Digital Base Camp Linde's Digital Strategy Gathers Momentum
Lots of companies are talking about the digital transformation. But how do you turn theory into practice? Gas specialist Linde shows how it can be done with its Digital Base Camp which combines the look and feel of a start-up with the know-how of the company's core business. The entrepreneurial spirit brings urgency, while experts from the different business units offer a reality check. PROCESS was offered insight into the work and its first projects.
Linde's digital strategy is slowly taking shape. Almost a year after the Digital Base Camp was opened on the Linde premises in Pullach, the first results are flowing in: A virtual reality application for the training of plant personnel. With VR goggles and handheld controllers, users can beam themselves into the 3D model of a plant, where they can walk around, study valves and compressors in detail from all sides and test their functions. The second project is the Linde Plantserv Portal, an ordering platform for customers of Linde Engineering that shall do nothing less than revolutionize spare parts procurement. And further projects are in the pipeline.
At the Heart of Developments
40 projects have passed through the Digital Base Camp, explains Philipp Karmires, Head of Digitization at Linde. Six of these are in the rollout phase, seven are running as pilot projects. The former Google manager appears young for his years, speaks quickly and thinks just as quickly. Since last August he has been "Mr. Digital" at Linde, where he is tasked with making the company, a gas and plant engineering specialist that is now over 100 years old, fit for the digital future.
The location of the Base Camp in the heart of the developed factory premises in Pullach was chosen quite deliberately: A rather modest-looking building with the feel of a workshop, it was simply spruced up with a bit of paint in the interior rooms, a few partition walls and some seating areas – but nothing more in terms of refurbishment, emphasizes Karmires. He admits that it is not the most elegant or stylish building on the site. But he wants people to understand that he chose the site as a message: The team is an integral part of the greater whole, and not a detached group that potters about well away from the day-to-day business of the company.

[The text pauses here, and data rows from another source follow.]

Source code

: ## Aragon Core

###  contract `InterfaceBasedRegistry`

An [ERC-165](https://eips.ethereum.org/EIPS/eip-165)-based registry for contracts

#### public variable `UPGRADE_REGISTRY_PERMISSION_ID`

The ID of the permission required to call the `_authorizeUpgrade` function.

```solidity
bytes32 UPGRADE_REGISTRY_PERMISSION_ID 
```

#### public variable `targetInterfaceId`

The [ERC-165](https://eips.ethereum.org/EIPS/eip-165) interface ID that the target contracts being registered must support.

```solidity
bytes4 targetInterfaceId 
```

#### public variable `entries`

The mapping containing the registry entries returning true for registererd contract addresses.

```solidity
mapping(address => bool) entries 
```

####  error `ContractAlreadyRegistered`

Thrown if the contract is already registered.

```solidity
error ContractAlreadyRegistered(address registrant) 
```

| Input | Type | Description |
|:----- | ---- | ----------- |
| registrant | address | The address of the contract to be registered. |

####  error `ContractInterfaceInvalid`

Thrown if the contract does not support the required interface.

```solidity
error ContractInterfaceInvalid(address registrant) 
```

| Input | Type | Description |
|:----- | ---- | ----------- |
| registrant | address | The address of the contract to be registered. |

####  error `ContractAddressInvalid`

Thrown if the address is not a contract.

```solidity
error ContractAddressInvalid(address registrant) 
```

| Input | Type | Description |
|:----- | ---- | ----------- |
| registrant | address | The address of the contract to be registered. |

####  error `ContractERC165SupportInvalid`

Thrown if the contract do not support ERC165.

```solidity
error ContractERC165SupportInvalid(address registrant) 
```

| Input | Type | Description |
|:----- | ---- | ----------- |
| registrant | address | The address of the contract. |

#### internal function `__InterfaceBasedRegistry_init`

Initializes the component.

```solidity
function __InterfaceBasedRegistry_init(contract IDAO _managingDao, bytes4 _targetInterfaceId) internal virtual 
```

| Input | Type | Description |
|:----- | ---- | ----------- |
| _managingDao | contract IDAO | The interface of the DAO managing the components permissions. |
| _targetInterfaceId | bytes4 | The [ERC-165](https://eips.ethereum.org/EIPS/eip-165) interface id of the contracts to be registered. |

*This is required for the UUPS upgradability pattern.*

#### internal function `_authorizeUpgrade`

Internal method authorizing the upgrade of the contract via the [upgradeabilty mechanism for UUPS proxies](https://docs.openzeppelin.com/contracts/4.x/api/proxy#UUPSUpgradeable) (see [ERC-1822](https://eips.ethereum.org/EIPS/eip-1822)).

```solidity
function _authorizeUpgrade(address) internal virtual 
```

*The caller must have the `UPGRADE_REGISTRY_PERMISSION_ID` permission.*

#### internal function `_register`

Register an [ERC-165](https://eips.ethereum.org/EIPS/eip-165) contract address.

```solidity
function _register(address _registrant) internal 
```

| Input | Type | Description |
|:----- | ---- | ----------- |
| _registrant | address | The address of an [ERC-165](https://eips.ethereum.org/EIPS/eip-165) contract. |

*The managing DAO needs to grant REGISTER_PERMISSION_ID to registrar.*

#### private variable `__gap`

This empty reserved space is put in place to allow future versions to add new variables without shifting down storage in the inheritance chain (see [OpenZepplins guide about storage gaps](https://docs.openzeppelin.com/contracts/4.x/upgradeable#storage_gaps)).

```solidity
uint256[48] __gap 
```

And this is also why the members of the digitization team also include people whose daily business would have previously in been the classic core business of Linde. To these, he has added data specialists, software developers and experts who have joined Linde from the digital industry.
Acting on Suggestions from the Business Units
"In a large corporation, it is important to work closely with the business side of things," he explains, before adding that the impact of senior experts is absolutely necessary and a vital prerequisite for acceptance. Suggestions for the projects also come from the different business units. Here, the relevant business unit always acts as the business owner. This is also where the funding comes from, and – importantly – also some of the team members.
Everything that is accepted is followed through by the project team over the course of three months in a typical accelerator process. "Don't talk, just do" is the motto. Every project that is selected is given start-up funding. A prototype has to be on the table within a maximum of three months. This limited time frame generates a certain amount of pressure and thus acts as a boost to creativity, says Karmires, adding that it is important to take advantage of the window of opportunity. "This is something that digital companies do as well."
But how do you go from the prototype to the project? For Julien Brunel, Head of Digitization in the Engineering Division of Linde, the Linde Plantserv Portal is the perfect blueprint. In just seven months, the project team has got the portal off to a flying start. It is important to adhere to the speed of the accelerator process. This is why the Base Camp Team utilizes agile project methods, which in itself already represents a change for an engineer like himself, who is accustomed to structured project plans, admits Brunel.
"We also have to adapt our processes at Linde," he emphasizes. This applies not only to project management, but also to the involvement of external know-how. For example, customers were involved from the start in the development of the service portal. The Base Camp has now also evolved into an export hit, and Karmires has been heading up a team in Singapore since the fall. Here, Linde aims to develop and trial global products and services that are specifically designed to take advantage of the fact that customers in Asian markets have a special affinity to technological innovations.